Há uma vida em Joanna Newsom para além da música que vem criando desde que, em 2004, The Milk-Eyed Mender nos apresentou a harpista de voz impossivelmente infantil. Há-o, ainda mais, desde que, casada com o actor Andy Samberg, saltou para o cinema (vimo-la em Vício Intrínseco, de Paul Thomas Anderson) e para as passadeiras vermelhas da indústria cinematográfica. Tal vida, porém, será sempre pouco determinante para aquilo que é a sua música. Essa habita um universo que se vem expandindo e metamorfoseando de uma forma admirável e cada vez mais impressionante.

Em Ys, o segundo álbum, reuniu-se ao mítico Van Dyke Parks (cujo trabalho de orquestração deixou marcas profundas na música de Newsom), para gravar cinco peças, centradas na harpa e na grandiloquência expressiva e emotiva dos arranjos que a rodeavam. Depois dele, no torrencial Have One On Me, álbum triplo, vimo-la mergulhar também, e mais profundamente, nas raízes folk americanas (na sua versão telúrica original e nas transformações operadas por nomes como Joni Mitchell ou Laura Nyro).

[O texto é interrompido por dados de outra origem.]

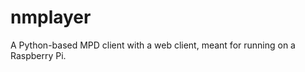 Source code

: nmplayer
========

A Python-based MPD client with a web client, meant for running on a Raspberry Pi. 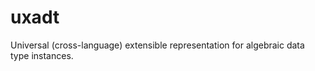 uxadt
=====

Universal (cross-language) extensible representation for algebraic data type instances.
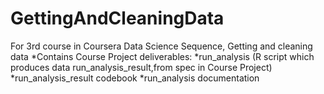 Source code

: # GettingAndCleaningData
For 3rd course in Coursera  Data Science Sequence, Getting and cleaning data
*Contains Course Project deliverables:
*run_analysis (R script which produces data run_analysis_result,from spec in Course Project)
*run_analysis_result codebook
*run_analysis documentation
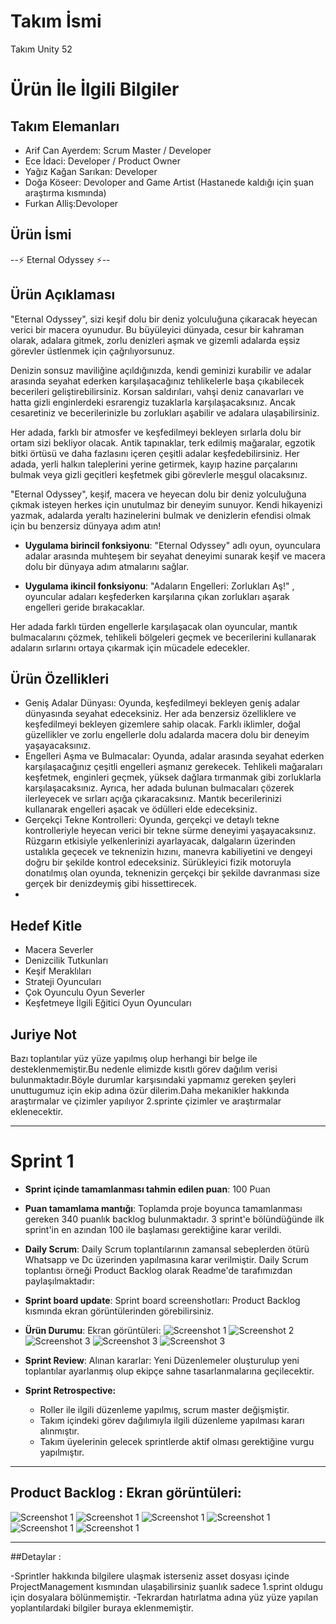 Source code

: # **Takım İsmi**

Takım Unity 52

# Ürün İle İlgili Bilgiler

## Takım Elemanları
- Arif Can Ayerdem: Scrum Master / Developer
- Ece İdaci: Developer /  Product Owner
- Yağız Kağan Sarıkan: Developer
- Doğa Köseer: Devoloper and Game Artist (Hastanede kaldığı için şuan araştırma kısmında)
- Furkan Alliş:Devoloper

## Ürün İsmi

--⚡ Eternal Odyssey ⚡--

## Ürün Açıklaması

"Eternal Odyssey", sizi keşif dolu bir deniz yolculuğuna çıkaracak heyecan verici bir macera oyunudur. Bu büyüleyici dünyada, cesur bir kahraman olarak, adalara gitmek, zorlu denizleri aşmak ve gizemli adalarda eşsiz görevler üstlenmek için çağrılıyorsunuz.

Denizin sonsuz maviliğine açıldığınızda, kendi geminizi kurabilir ve adalar arasında seyahat ederken karşılaşacağınız tehlikelerle başa çıkabilecek becerileri geliştirebilirsiniz. Korsan saldırıları, vahşi deniz canavarları ve hatta gizli enginlerdeki esrarengiz tuzaklarla karşılaşacaksınız. Ancak cesaretiniz ve becerilerinizle bu zorlukları aşabilir ve adalara ulaşabilirsiniz.

Her adada, farklı bir atmosfer ve keşfedilmeyi bekleyen sırlarla dolu bir ortam sizi bekliyor olacak. Antik tapınaklar, terk edilmiş mağaralar, egzotik bitki örtüsü ve daha fazlasını içeren çeşitli adalar keşfedebilirsiniz. Her adada, yerli halkın taleplerini yerine getirmek, kayıp hazine parçalarını bulmak veya gizli geçitleri keşfetmek gibi görevlerle meşgul olacaksınız.

"Eternal Odyssey", keşif, macera ve heyecan dolu bir deniz yolculuğuna çıkmak isteyen herkes için unutulmaz bir deneyim sunuyor. Kendi hikayenizi yazmak, adalarda yeraltı hazinelerini bulmak ve denizlerin efendisi olmak için bu benzersiz dünyaya adım atın!


- **Uygulama birincil fonksiyonu**: "Eternal Odyssey" adlı oyun, oyunculara adalar arasında muhteşem bir seyahat deneyimi sunarak keşif ve macera dolu bir dünyaya adım atmalarını sağlar.

- **Uygulama ikincil fonksiyonu**: "Adaların Engelleri: Zorlukları Aş!" , oyuncular adaları keşfederken karşılarına çıkan zorlukları aşarak engelleri geride bırakacaklar.

Her adada farklı türden engellerle karşılaşacak olan oyuncular, mantık bulmacalarını çözmek, tehlikeli bölgeleri geçmek ve becerilerini kullanarak adaların sırlarını ortaya çıkarmak için mücadele edecekler.

## Ürün Özellikleri

- Geniş Adalar Dünyası: Oyunda, keşfedilmeyi bekleyen geniş adalar dünyasında seyahat edeceksiniz. Her ada benzersiz özelliklere ve keşfedilmeyi bekleyen gizemlere sahip olacak. Farklı iklimler, doğal güzellikler ve zorlu engellerle dolu adalarda macera dolu bir deneyim yaşayacaksınız.
- Engelleri Aşma ve Bulmacalar: Oyunda, adalar arasında seyahat ederken karşılaşacağınız çeşitli engelleri aşmanız gerekecek. Tehlikeli mağaraları keşfetmek, enginleri geçmek, yüksek dağlara tırmanmak gibi zorluklarla karşılaşacaksınız. Ayrıca, her adada bulunan bulmacaları çözerek ilerleyecek ve sırları açığa çıkaracaksınız. Mantık becerilerinizi kullanarak engelleri aşacak ve ödülleri elde edeceksiniz.
- Gerçekçi Tekne Kontrolleri: Oyunda, gerçekçi ve detaylı tekne kontrolleriyle heyecan verici bir tekne sürme deneyimi yaşayacaksınız. Rüzgarın etkisiyle yelkenlerinizi ayarlayacak, dalgaların üzerinden ustalıkla geçecek ve teknenizin hızını, manevra kabiliyetini ve dengeyi doğru bir şekilde kontrol edeceksiniz. Sürükleyici fizik motoruyla donatılmış olan oyunda, teknenizin gerçekçi bir şekilde davranması size gerçek bir denizdeymiş gibi hissettirecek.
- 

## Hedef Kitle

- Macera Severler
- Denizcilik Tutkunları
- Keşif Meraklıları
- Strateji Oyuncuları 
- Çok Oyunculu Oyun Severler
- Keşfetmeye İlgili Eğitici Oyun Oyuncuları

## Juriye Not

Bazı toplantılar yüz yüze yapılmış olup herhangi bir belge ile desteklenmemiştir.Bu nedenle elimizde kısıtlı görev dağılım verisi bulunmaktadır.Böyle durumlar karşısındaki yapmamız gereken şeyleri unuttugumuz için ekip adına özür dilerim.Daha mekanikler hakkında araştırmalar ve çizimler yapılıyor 2.sprinte çizimler ve araştırmalar  eklenecektir.


---

# Sprint 1

- **Sprint içinde tamamlanması tahmin edilen puan**: 100 Puan


- **Puan tamamlama mantığı**: Toplamda proje boyunca tamamlanması gereken 340 puanlık backlog bulunmaktadır. 3 sprint'e bölündüğünde ilk sprint'in en azından 100 ile başlaması gerektiğine karar verildi.


- **Daily Scrum**: Daily Scrum toplantılarının zamansal sebeplerden ötürü Whatsapp ve Dc üzerinden yapılmasına karar verilmiştir. Daily Scrum toplantısı örneği Product Backlog olarak Readme'de tarafımızdan paylaşılmaktadır: 

- **Sprint board update**: Sprint board screenshotları:  Product Backlog kısmında ekran görüntülerinden görebilirsiniz.



- **Ürün Durumu**: Ekran görüntüleri:
  ![Screenshot 1](Assets/ProjectManagement/11.jpg)
  ![Screenshot 2](Assets/ProjectManagement/222222222.jpg)
  ![Screenshot 3](Assets/ProjectManagement/eceeeeeeeee.png)
  ![Screenshot 3](Assets/ProjectManagement/477747474.png)
   ![Screenshot 3](Assets/ProjectManagement/111111.jpg)
- **Sprint Review**: 
Alınan kararlar: Yeni Düzenlemeler oluşturulup yeni toplantılar ayarlanmış olup ekipçe sahne tasarlanmalarına geçilecektir.

- **Sprint Retrospective:**
  - Roller ile ilgili düzenleme yapılmış, scrum master değişmiştir.
  - Takım içindeki görev dağılımıyla ilgili düzenleme yapılması kararı alınmıştır.
  - Takım üyelerinin gelecek sprintlerde aktif olması gerektiğine vurgu yapılmıştır.
 


---

## Product Backlog : Ekran görüntüleri:

![Screenshot 1](Assets/ProjectManagement/474747.png)
![Screenshot 1](Assets/ProjectManagement/4747474747.png)
![Screenshot 1](Assets/ProjectManagement/47474774.png)
![Screenshot 1](Assets/ProjectManagement/747474.png)
![Screenshot 1](Assets/ProjectManagement/7474747.png)
![Screenshot 1](Assets/ProjectManagement/discord.png)


---

##Detaylar :

-Sprintler hakkında bilgilere ulaşmak isterseniz asset dosyası içinde ProjectManagement kısmından ulaşabilirsiniz şuanlık sadece 1.sprint oldugu için dosyalara bölünmemiştir.
-Tekrardan hatırlatma adına yüz yüze yapılan yoplantılardaki bilgiler buraya eklenmemiştir.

Cinco anos depois, Divers, que será editado na próxima segunda-feira, 2 de Novembro, surge como o momento em que as escolhas expressivas anteriores se concentram num único ponto. Cada canção é uma narrativa que avança ao sabor dos versos de Newsom, mudando de direcção, acrescentando elementos e evocando diferentes géneros no mesmo percurso, criando uma riqueza que impressiona pela precisão - nada parece deixado ao acaso: cada nota, cada instrumento utilizado, cumpre uma função necessária no quadro geral da canção.

Produzido por Noah Gorgeson, velho companheiro de Newsom e de Devendra Banhart nos tempos da free-folk, gravado por Steve Albini e com arranjos a cargo de Nico Muhly ou David Longstreth, dos Dirty Projectors, Divers é guiado pelo piano, harpa e voz de Joanna Newsom. O que acontece depois é um jogo constante entre o moderno e o ancestral onde mellotrons, órgão Clavinet e sintetizadores ambientais convivem com secção de cordas e violino saído dos Appalaches; onde harpsichords partilham espaço, sem guerrear, com guitarras eléctricas em slide country (Goose ends); onde uma canção confessional encenada em ambiente bucólico se transforma em viagem orquestral em sala sumptuosa (Waltz of the 101st Lightborne).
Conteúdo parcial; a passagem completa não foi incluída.